=== Task brief ===
The span to repeat in the listing below runs from the line containing "of New Jerusalem）的教派。史威登堡曾預言自己的死期，並於他自己所預測的時間客死於英國倫敦。" to the line containing "和性質，以及靈魂在天堂當中的", inclusive. Repeat it exactly, and only it.

▬▬▬▬▬▬▬▬▬▬

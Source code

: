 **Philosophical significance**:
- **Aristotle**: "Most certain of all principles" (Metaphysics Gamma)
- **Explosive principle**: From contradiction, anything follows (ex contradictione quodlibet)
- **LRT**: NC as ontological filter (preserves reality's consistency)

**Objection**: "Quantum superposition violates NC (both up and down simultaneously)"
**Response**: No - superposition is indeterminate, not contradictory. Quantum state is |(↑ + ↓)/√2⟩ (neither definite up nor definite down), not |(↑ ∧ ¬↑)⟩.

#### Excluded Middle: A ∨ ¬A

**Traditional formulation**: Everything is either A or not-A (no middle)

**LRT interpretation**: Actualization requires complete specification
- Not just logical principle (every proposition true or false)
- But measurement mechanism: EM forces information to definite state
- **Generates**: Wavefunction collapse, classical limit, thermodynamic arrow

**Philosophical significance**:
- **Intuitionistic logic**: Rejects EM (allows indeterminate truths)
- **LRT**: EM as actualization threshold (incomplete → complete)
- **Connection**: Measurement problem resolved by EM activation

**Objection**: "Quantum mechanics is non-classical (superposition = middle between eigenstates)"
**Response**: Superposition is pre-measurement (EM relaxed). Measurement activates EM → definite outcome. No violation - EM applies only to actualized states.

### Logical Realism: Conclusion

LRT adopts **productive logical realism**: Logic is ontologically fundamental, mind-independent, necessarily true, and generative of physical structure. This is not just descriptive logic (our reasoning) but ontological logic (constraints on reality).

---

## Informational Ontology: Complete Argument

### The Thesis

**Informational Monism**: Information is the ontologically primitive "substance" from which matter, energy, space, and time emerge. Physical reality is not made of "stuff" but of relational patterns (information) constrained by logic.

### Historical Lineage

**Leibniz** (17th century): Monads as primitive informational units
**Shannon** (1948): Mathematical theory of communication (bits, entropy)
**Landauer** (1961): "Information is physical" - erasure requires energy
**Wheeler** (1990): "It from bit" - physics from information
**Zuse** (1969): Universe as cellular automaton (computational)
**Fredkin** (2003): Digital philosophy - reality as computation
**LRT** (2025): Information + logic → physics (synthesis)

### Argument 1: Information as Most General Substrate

▬▬▬▬▬▬▬▬▬▬

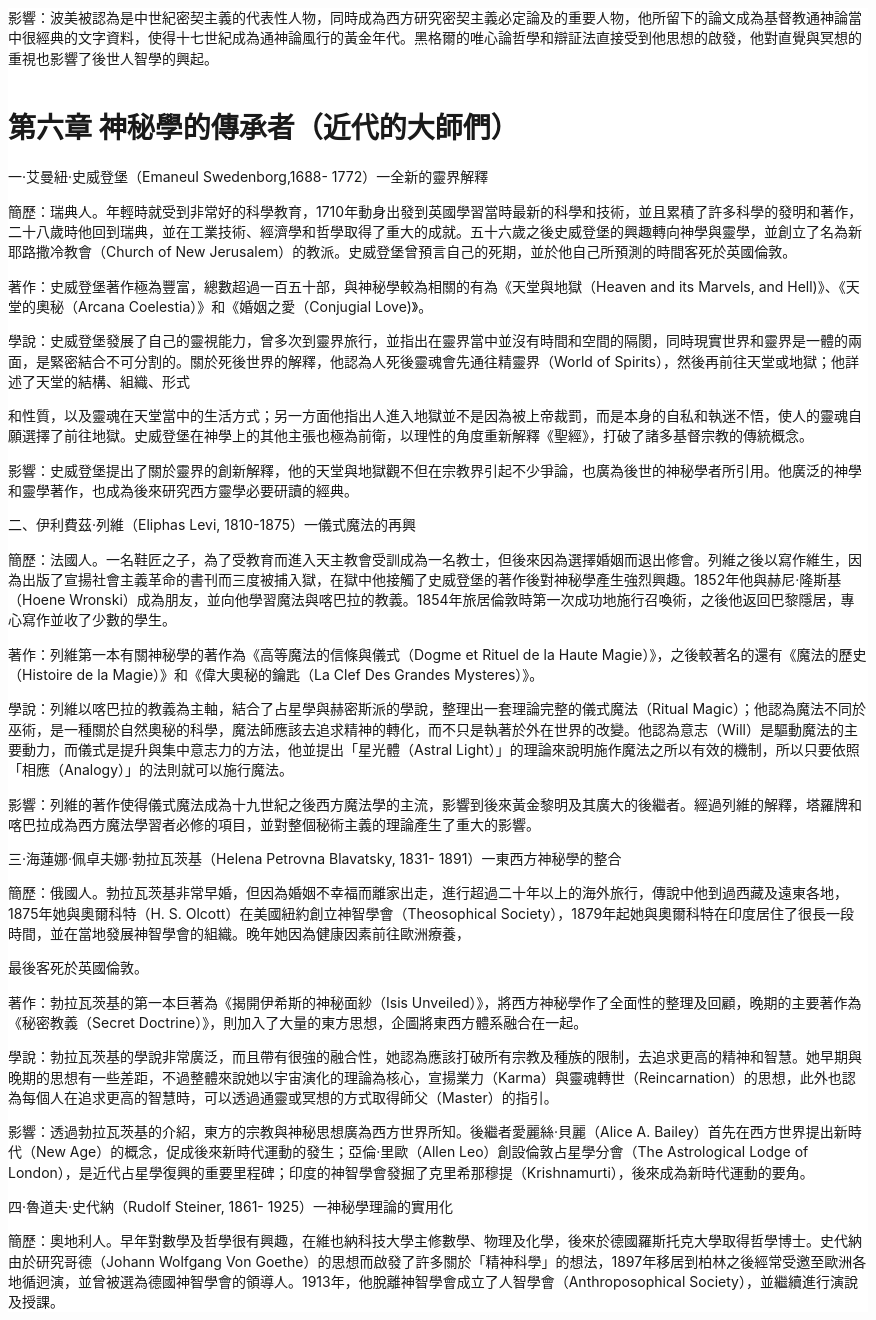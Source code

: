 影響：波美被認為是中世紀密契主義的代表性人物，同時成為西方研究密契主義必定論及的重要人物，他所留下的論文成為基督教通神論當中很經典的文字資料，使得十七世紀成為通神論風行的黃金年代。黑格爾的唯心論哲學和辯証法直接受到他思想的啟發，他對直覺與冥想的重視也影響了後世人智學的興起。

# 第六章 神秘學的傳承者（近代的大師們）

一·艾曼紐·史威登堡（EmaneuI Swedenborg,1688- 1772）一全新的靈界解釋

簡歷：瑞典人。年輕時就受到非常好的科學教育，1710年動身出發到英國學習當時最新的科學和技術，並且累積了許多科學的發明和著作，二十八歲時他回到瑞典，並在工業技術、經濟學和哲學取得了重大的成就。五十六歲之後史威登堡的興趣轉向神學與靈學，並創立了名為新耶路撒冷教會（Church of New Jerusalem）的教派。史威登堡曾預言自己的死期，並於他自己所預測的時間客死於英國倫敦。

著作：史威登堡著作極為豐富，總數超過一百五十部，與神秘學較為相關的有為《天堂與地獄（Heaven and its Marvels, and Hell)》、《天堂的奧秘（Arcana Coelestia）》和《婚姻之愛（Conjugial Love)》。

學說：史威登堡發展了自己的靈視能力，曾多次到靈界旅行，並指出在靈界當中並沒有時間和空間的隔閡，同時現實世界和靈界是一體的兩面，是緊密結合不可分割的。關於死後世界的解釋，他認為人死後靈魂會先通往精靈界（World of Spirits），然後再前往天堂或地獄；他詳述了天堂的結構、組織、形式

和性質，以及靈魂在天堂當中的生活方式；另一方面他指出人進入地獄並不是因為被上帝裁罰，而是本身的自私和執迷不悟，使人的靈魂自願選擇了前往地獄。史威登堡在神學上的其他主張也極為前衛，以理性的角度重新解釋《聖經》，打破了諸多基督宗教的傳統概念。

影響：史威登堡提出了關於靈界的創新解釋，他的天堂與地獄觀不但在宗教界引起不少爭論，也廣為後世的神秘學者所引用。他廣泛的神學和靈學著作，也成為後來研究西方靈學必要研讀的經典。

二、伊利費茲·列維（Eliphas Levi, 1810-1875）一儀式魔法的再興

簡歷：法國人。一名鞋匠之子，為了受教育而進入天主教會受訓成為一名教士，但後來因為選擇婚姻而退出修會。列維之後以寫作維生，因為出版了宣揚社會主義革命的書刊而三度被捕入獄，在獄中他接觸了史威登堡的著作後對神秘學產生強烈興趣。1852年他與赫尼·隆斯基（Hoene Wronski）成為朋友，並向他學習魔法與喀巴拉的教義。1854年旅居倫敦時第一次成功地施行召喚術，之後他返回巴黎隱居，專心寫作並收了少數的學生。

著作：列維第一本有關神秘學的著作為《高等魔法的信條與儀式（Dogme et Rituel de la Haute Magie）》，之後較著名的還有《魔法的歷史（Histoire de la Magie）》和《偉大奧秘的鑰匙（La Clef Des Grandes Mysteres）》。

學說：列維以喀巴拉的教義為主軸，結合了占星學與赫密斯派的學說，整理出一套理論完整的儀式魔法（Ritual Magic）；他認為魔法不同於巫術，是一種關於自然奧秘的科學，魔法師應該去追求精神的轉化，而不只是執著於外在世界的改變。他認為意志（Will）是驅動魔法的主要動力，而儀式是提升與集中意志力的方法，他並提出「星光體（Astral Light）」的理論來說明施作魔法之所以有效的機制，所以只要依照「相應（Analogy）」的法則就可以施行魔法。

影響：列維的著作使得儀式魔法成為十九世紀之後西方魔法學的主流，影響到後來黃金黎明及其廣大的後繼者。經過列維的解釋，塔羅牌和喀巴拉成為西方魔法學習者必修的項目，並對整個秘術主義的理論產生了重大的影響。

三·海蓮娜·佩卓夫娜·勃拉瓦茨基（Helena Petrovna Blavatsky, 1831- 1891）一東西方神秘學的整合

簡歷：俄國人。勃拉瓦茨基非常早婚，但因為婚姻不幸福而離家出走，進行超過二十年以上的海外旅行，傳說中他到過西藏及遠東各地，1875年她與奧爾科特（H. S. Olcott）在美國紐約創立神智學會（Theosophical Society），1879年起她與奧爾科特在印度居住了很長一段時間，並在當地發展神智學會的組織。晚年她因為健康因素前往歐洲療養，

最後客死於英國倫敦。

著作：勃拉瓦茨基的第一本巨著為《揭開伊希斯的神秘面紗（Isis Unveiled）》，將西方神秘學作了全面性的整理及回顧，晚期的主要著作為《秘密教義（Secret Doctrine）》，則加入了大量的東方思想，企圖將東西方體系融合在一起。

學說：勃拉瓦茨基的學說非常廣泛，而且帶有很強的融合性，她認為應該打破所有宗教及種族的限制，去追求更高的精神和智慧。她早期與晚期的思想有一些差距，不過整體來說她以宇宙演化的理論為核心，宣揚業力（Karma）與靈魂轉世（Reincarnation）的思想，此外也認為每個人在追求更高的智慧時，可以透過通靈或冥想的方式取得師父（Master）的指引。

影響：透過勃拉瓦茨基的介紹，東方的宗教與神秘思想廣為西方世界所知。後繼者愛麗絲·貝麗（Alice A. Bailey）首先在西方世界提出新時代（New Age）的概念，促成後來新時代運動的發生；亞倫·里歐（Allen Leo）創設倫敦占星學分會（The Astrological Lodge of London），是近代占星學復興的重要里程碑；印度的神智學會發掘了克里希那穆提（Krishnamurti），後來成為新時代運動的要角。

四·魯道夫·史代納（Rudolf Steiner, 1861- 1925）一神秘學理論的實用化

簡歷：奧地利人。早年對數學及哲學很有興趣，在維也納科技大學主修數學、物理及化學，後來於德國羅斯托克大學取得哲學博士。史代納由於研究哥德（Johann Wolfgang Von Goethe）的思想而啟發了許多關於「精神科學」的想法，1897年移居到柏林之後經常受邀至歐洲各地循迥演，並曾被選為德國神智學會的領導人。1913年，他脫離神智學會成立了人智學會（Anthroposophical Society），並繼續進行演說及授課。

▬▬▬▬▬▬▬▬▬▬

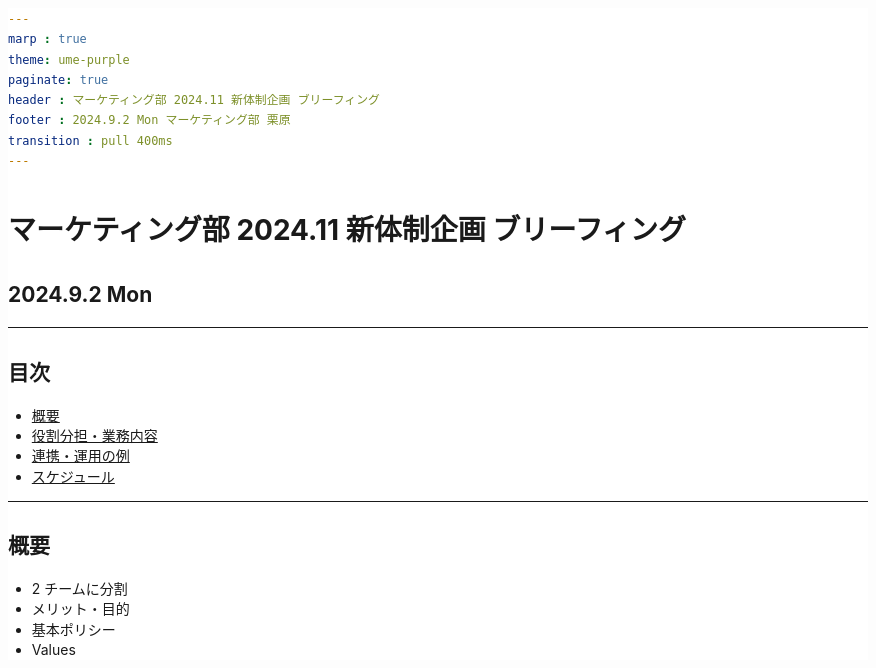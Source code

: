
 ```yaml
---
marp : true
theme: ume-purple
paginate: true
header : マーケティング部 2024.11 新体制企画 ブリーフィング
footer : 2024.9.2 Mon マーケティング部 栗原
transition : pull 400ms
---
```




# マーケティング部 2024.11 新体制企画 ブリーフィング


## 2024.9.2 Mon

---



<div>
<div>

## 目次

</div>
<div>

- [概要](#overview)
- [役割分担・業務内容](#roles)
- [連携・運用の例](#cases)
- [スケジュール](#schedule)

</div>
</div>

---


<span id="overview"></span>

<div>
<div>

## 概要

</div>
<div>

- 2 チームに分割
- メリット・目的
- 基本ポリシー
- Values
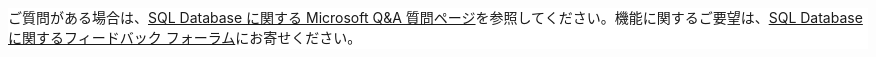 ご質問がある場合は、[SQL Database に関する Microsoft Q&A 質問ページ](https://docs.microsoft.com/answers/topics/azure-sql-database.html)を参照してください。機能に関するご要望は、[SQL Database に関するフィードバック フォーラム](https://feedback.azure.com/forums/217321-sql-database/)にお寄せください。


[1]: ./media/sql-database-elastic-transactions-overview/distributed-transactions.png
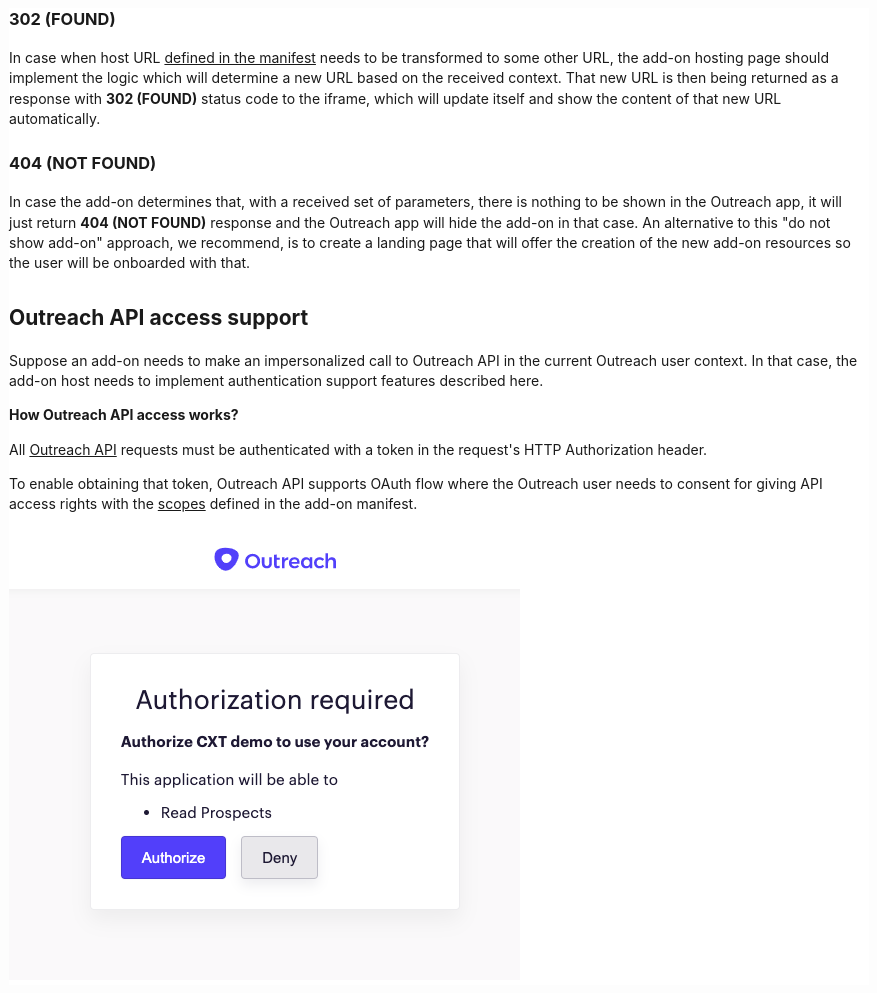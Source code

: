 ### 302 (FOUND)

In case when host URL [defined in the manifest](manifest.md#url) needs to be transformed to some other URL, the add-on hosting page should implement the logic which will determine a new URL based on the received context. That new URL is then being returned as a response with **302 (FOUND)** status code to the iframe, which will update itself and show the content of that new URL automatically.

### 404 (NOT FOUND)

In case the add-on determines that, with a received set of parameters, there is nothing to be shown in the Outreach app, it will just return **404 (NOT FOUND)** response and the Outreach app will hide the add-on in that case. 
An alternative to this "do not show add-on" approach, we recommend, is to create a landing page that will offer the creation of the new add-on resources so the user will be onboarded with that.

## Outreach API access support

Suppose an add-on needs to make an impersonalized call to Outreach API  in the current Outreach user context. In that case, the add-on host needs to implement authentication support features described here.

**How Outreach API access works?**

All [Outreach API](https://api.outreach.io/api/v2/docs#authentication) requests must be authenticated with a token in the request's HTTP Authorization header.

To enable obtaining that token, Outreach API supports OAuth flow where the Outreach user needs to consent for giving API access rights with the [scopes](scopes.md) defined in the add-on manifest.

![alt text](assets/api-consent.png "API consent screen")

▬▬▬▬▬▬▬▬▬▬

=== Worked solution ===
簡歷：瑞典人。年輕時就受到非常好的科學教育，1710年動身出發到英國學習當時最新的科學和技術，並且累積了許多科學的發明和著作，二十八歲時他回到瑞典，並在工業技術、經濟學和哲學取得了重大的成就。五十六歲之後史威登堡的興趣轉向神學與靈學，並創立了名為新耶路撒冷教會（Church of New Jerusalem）的教派。史威登堡曾預言自己的死期，並於他自己所預測的時間客死於英國倫敦。

著作：史威登堡著作極為豐富，總數超過一百五十部，與神秘學較為相關的有為《天堂與地獄（Heaven and its Marvels, and Hell)》、《天堂的奧秘（Arcana Coelestia）》和《婚姻之愛（Conjugial Love)》。

學說：史威登堡發展了自己的靈視能力，曾多次到靈界旅行，並指出在靈界當中並沒有時間和空間的隔閡，同時現實世界和靈界是一體的兩面，是緊密結合不可分割的。關於死後世界的解釋，他認為人死後靈魂會先通往精靈界（World of Spirits），然後再前往天堂或地獄；他詳述了天堂的結構、組織、形式

和性質，以及靈魂在天堂當中的生活方式；另一方面他指出人進入地獄並不是因為被上帝裁罰，而是本身的自私和執迷不悟，使人的靈魂自願選擇了前往地獄。史威登堡在神學上的其他主張也極為前衛，以理性的角度重新解釋《聖經》，打破了諸多基督宗教的傳統概念。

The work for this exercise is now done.